Bereich erwirtschaftete als Kernsäule zu wenig Umsatz

Die Bertelsmann AG löst die umsatzschwache Direct Group zum Ende des Monats auf.

Die Bertelsmann AG löst die Club- und Buchsparte Direct Group als eigenständigen Unternehmensbereich auf. Einem Bericht des Unternehmens zufolge war nach dem Verkauf der Geschäfte in Frankreich die Direct Group als autarker Bereich nicht mehr umsatzstark genug. Damit verbleiben noch die vier Kernsäulen RTL Group, Random House, Gruner + Jahr und Arvato.
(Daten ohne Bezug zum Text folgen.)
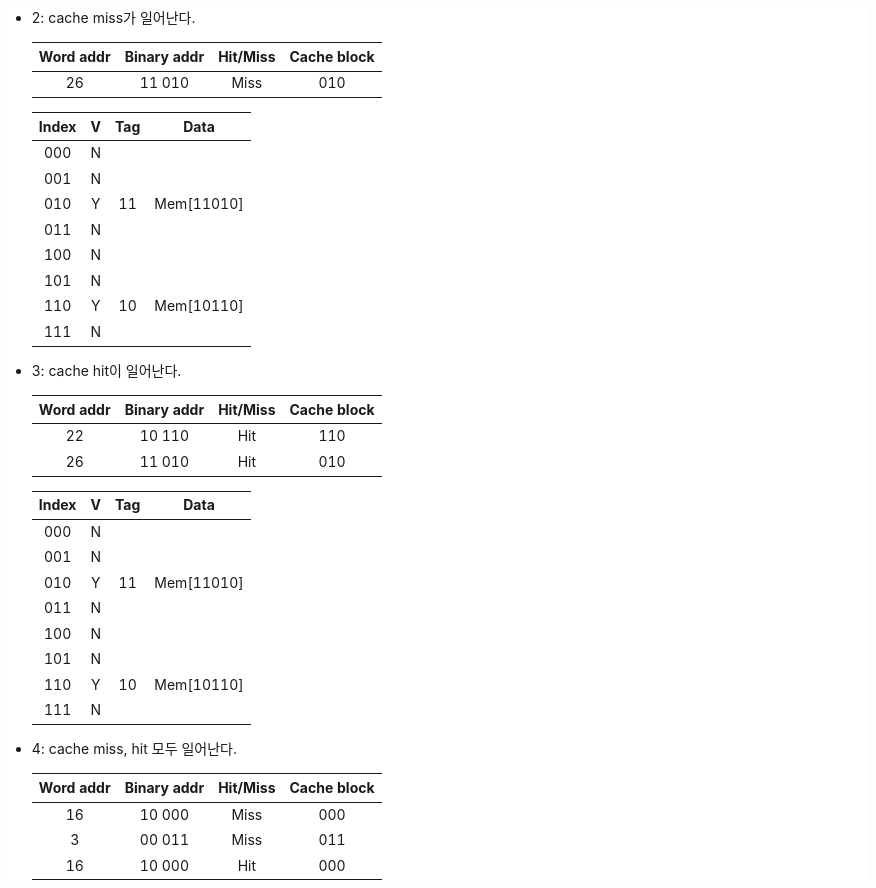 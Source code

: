 - 2: cache miss가 일어난다.

  | Word addr | Binary addr | Hit/Miss | Cache block |
  | :---: | :---: | :---: | :---: |
  | 26 | 11 010 | Miss | 010 |  

  | Index | V | Tag | Data | 
  | :---: | :---: | :---: | :---: |
  | 000 | N | | |
  | 001 | N | | |
  | 010 | Y | 11 | Mem[11010] |
  | 011 | N | | |
  | 100 | N | | |
  | 101 | N | | |
  | 110 | Y | 10 | Mem[10110] |
  | 111 | N | | |

- 3: cache hit이 일어난다.

  | Word addr | Binary addr | Hit/Miss | Cache block |
  | :---: | :---: | :---: | :---: |
  | 22 | 10 110 | Hit | 110 |
  | 26 | 11 010 | Hit | 010 |

  | Index | V | Tag | Data | 
  | :---: | :---: | :---: | :---: |
  | 000 | N | | |
  | 001 | N | | |
  | 010 | Y | 11 | Mem[11010] |
  | 011 | N | | |
  | 100 | N | | |
  | 101 | N | | |
  | 110 | Y | 10 | Mem[10110] |
  | 111 | N | | |

- 4: cache miss, hit 모두 일어난다.

  | Word addr | Binary addr | Hit/Miss | Cache block |
  | :---: | :---: | :---: | :---: |
  | 16 | 10 000 | Miss | 000 |
  | 3 | 00 011 | Miss | 011 |
  | 16 | 10 000 | Hit | 000 |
Zum Ende des Monats werden die Club- und Direktmarketinggeschäfte in den deutschsprachigen Ländern, in Spanien und Osteuropa organisatorisch unter Corporate Investments überführt, die Bertelsmann-Vorstand Thomas Rabe verantwortet. Zu den Corporate Investments gehören unter anderem die Aktivitäten von BMG im Musikrechtegeschäft sowie die Fonds Bertelsmann Digital Media Investments (BDMI) und Bertelsmann Asia Investments (BAI).

Für die osteuropäischen Buchvertriebsgeschäfte in Russland, der Ukraine, Tschechien und der Slowakei werden strategische Optionen, die einen möglichen Verkauf einschließen, geprüft, heißt es in der Mitteilung weiter.

Fernando Carro, Geschäftsführer der Direct Group, bleibe weiter für die Direct Group verantwortlich. Er wird darüber hinaus „weiterführende Aufgaben im Konzern übernehmen, unter anderem bei der Erschließung von Wachstumsmöglichkeiten in Mittel- und Südamerika sowie in Spanien“.